___ Exercise inputs ___

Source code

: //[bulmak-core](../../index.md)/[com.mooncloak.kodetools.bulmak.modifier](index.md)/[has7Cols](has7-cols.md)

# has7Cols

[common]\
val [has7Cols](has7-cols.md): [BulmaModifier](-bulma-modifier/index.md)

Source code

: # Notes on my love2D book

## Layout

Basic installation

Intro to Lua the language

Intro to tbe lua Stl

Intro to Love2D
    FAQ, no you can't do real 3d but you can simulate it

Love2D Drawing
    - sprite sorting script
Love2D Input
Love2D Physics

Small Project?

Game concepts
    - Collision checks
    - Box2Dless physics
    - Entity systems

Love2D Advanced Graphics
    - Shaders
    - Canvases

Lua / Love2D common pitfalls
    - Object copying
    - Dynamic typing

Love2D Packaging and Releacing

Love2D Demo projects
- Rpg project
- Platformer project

___
___ Exercise inputs ___

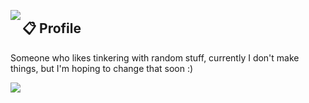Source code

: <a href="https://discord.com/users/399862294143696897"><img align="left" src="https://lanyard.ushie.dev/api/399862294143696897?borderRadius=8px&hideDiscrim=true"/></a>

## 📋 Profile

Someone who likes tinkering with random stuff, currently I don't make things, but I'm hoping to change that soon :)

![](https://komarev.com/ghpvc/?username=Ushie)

___
___ Exercise inputs ___

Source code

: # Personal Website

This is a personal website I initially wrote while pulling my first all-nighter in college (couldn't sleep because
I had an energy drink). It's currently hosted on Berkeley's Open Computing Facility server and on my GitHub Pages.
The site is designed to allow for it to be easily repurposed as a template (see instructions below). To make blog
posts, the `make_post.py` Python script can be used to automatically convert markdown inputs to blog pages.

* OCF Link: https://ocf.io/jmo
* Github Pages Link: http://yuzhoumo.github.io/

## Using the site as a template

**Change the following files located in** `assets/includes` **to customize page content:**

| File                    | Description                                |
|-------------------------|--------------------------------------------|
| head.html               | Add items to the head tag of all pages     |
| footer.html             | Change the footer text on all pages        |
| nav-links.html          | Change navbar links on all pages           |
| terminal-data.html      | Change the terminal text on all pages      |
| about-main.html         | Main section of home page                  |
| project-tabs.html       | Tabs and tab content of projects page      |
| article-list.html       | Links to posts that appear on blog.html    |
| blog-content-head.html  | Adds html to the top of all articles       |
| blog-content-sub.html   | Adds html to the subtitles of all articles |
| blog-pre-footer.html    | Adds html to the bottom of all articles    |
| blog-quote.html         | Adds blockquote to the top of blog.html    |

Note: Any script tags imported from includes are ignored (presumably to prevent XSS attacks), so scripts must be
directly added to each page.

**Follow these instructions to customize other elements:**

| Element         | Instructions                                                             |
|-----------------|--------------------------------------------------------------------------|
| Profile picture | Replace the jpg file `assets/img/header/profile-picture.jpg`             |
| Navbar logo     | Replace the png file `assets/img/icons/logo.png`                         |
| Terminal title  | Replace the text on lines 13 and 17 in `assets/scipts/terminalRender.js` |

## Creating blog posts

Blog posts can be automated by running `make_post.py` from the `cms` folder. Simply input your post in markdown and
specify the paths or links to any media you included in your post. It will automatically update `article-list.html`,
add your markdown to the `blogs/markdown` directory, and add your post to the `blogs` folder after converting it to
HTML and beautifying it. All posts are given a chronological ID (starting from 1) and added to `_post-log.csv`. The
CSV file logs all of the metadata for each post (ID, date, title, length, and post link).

___

When the records above are checked line by line, how many lines contain the word "from"? Please give only that number.

Final answer
3